Source texts of formatted documents:
--------------------------------
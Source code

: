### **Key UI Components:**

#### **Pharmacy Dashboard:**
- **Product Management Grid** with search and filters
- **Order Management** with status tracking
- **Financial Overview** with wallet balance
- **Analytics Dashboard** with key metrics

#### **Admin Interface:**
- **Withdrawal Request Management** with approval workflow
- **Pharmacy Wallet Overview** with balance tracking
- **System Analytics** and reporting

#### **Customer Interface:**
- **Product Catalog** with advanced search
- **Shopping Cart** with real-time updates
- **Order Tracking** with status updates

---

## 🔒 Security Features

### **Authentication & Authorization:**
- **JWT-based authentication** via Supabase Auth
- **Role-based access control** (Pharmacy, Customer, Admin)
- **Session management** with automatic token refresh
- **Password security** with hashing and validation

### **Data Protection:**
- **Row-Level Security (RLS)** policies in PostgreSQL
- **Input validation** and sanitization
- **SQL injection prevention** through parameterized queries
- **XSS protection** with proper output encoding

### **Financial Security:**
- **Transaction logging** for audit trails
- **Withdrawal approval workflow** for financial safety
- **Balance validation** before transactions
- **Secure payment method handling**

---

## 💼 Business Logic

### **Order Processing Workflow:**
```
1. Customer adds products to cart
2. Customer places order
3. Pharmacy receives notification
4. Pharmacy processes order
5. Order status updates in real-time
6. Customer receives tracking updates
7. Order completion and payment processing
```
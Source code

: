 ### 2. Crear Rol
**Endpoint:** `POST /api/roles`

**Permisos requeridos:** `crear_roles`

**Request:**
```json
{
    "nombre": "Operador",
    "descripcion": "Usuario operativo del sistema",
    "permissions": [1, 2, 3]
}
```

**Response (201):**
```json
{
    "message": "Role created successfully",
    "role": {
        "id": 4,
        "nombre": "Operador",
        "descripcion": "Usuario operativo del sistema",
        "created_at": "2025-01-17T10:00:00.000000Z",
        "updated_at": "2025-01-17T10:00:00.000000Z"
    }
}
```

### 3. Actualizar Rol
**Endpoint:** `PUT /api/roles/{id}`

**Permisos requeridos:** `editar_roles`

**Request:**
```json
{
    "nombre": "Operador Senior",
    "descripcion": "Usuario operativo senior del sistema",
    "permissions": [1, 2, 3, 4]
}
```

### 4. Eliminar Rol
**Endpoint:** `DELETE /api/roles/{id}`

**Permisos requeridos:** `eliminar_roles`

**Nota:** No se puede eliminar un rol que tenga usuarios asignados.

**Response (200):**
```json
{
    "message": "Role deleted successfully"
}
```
--------------------------------
Each entry must be printed again exactly as given.

Source code

:### **Key UI Components:**

#### **Pharmacy Dashboard:**
- **Product Management Grid** with search and filters
- **Order Management** with status tracking
- **Financial Overview** with wallet balance
- **Analytics Dashboard** with key metrics

#### **Admin Interface:**
- **Withdrawal Request Management** with approval workflow
- **Pharmacy Wallet Overview** with balance tracking
- **System Analytics** and reporting

#### **Customer Interface:**
- **Product Catalog** with advanced search
- **Shopping Cart** with real-time updates
- **Order Tracking** with status updates

---

## 🔒 Security Features

### **Authentication & Authorization:**
- **JWT-based authentication** via Supabase Auth
- **Role-based access control** (Pharmacy, Customer, Admin)
- **Session management** with automatic token refresh
- **Password security** with hashing and validation

### **Data Protection:**
- **Row-Level Security (RLS)** policies in PostgreSQL
- **Input validation** and sanitization
- **SQL injection prevention** through parameterized queries
- **XSS protection** with proper output encoding

### **Financial Security:**
- **Transaction logging** for audit trails
- **Withdrawal approval workflow** for financial safety
- **Balance validation** before transactions
- **Secure payment method handling**

---

## 💼 Business Logic

### **Order Processing Workflow:**
```
1. Customer adds products to cart
2. Customer places order
3. Pharmacy receives notification
4. Pharmacy processes order
5. Order status updates in real-time
6. Customer receives tracking updates
7. Order completion and payment processing
```
Source code

: ### 2. Crear Rol
**Endpoint:** `POST /api/roles`

**Permisos requeridos:** `crear_roles`

**Request:**
```json
{
    "nombre": "Operador",
    "descripcion": "Usuario operativo del sistema",
    "permissions": [1, 2, 3]
}
```

**Response (201):**
```json
{
    "message": "Role created successfully",
    "role": {
        "id": 4,
        "nombre": "Operador",
        "descripcion": "Usuario operativo del sistema",
        "created_at": "2025-01-17T10:00:00.000000Z",
        "updated_at": "2025-01-17T10:00:00.000000Z"
    }
}
```

### 3. Actualizar Rol
**Endpoint:** `PUT /api/roles/{id}`

**Permisos requeridos:** `editar_roles`

**Request:**
```json
{
    "nombre": "Operador Senior",
    "descripcion": "Usuario operativo senior del sistema",
    "permissions": [1, 2, 3, 4]
}
```

### 4. Eliminar Rol
**Endpoint:** `DELETE /api/roles/{id}`

**Permisos requeridos:** `eliminar_roles`

**Nota:** No se puede eliminar un rol que tenga usuarios asignados.

**Response (200):**
```json
{
    "message": "Role deleted successfully"
}
```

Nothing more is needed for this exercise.